Animal Allies Workshop
At the first Working Circle of 2009, the Animal Teacher Virginia Carper led a group of 7-8 folks in a animal allies workshop. The worship was designed to help us find what our animal totems are telling us and to determine ways to communicate with our animal friends more fully and to deepen the connections of our relationships with our animal friends. We learned that we can discover our personal animal totem through our family surnames. We also learned we can access our animal totems thru their life cycle and rhythm, their adaptive behaviors, their potentials and skills, and its relationships to other animals and to its unique environments to which it lives. We finally learned we can work with our animal friends thru the use of medicine wheels and animal wisdom cards.
Special Imbolc Ritual
We celebrated the actual day of Imbolc with a very witchy ritual that got us thinking about the turning of the seasons, the milk of spring that begins to flow this time of year, and our own new hopes and dreams for the coming year. It was a time to light candles, reflect on the power of the sun, and the way that nature is changing all around us. The ritual reminded us that, just as the Crocus's are beginning to bloom, so to will the world begin to bloom in the coming months.
February Imbolc Ritual
February and Imbolc remind us all of Brigid and her role as a healer, source of power, and bard of inspiration. In our third Sunday ritual we focused on Brigid's role as a source of inspiration and poetry. The ritual centered on empowering us to use words to create our lives, and empower our futures. Each participant began by centering and grounding, then they drew the first of three cards, each containing a word. Using ancient Irish poems we cast the circle and called the quarters. During the circle casting we passed the second group of cards around, with each person taking a word. After consecrating our sacred well (a simple bucket), each person came forward, dropped a coin in the well, and took their last card. Everyone then went on a meditative journey to hear what the Goddess might tell them. Some interesting sequences of words and cards were drawn, with several individuals getting sentences or sayings that very much fit them. We finished up with a Valentines Day cakes and ale, and a merry potluck.

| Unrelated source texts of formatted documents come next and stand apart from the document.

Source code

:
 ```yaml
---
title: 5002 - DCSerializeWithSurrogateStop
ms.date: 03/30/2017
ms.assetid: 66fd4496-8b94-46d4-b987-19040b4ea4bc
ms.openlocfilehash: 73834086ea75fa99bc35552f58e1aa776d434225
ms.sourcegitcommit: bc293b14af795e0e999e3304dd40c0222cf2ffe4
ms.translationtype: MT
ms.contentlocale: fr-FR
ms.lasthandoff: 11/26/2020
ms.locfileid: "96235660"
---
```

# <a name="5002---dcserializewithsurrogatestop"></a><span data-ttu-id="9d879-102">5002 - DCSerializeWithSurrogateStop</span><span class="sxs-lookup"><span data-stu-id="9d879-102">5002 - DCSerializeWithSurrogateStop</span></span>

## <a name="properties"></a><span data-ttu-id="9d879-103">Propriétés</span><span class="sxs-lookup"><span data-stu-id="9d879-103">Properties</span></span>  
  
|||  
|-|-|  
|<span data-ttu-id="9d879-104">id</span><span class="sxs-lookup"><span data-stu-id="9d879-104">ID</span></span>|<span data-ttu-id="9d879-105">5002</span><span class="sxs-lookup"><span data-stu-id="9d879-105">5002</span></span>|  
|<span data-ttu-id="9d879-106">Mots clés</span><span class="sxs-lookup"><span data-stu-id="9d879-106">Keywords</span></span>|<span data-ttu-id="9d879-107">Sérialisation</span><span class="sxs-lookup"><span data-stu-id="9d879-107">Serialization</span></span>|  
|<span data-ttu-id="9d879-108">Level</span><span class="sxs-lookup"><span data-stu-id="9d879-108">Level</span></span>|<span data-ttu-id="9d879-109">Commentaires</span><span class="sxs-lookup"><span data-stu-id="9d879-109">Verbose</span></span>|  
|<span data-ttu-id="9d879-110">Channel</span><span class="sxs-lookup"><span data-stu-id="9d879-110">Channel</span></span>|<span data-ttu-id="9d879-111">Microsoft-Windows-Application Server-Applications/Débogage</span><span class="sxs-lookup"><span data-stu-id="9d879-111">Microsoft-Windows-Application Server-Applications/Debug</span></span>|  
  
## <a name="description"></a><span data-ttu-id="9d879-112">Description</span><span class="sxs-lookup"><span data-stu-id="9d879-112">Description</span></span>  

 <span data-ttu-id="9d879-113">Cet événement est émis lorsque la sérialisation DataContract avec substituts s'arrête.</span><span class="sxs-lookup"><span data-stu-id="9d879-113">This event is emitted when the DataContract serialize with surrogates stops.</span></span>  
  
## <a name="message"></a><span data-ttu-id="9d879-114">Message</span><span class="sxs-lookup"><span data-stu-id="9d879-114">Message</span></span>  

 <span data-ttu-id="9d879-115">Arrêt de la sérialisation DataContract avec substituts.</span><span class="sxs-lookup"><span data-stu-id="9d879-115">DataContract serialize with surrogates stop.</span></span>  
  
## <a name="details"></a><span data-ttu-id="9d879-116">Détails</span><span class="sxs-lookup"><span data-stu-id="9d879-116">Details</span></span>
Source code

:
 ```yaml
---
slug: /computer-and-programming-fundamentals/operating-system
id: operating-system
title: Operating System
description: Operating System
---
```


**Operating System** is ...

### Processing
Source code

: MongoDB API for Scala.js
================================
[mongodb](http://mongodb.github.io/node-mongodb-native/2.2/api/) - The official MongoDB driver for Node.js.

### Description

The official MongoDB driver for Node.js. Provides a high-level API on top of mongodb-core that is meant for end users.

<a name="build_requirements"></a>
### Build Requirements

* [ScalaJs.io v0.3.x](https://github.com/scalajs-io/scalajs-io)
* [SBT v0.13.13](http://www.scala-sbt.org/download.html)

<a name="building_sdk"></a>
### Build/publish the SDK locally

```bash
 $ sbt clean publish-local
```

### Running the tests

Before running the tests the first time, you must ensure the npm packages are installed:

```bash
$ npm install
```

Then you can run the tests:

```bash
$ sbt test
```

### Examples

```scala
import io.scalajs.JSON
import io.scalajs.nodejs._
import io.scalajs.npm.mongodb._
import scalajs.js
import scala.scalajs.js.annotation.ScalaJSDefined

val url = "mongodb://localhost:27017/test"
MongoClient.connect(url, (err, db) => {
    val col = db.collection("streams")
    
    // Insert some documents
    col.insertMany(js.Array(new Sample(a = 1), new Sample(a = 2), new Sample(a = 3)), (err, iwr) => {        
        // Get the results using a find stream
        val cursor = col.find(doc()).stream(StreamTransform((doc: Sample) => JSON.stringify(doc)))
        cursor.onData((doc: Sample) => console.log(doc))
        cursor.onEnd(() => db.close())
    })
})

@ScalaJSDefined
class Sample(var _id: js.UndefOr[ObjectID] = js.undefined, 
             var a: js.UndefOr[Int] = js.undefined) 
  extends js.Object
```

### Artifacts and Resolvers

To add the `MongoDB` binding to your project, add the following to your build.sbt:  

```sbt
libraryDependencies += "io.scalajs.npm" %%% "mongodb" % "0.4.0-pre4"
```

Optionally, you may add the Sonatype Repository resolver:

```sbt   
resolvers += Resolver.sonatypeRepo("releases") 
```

Tibetan Prayer Wheel Ritual
On Wednesday, February 11, MoonFire held a ritual for Working Circle led by Patrick. The ritual contained an enjoyable blend of pagan and Buddhist theory and practice. Twelve people attended and learned, through the ritual, about Tibetan prayer wheels. The short meditations to help bring proper prayers to mind for ourselves, our loved ones, and our community as well as for spiritual connection were fostered by the enchanted sounds of singing bowls. Participant search then had a chance to spin a hand-held Tibetan prayer wheel and a standing wheel to amplify prayers and wishes either spoken aloud or silently.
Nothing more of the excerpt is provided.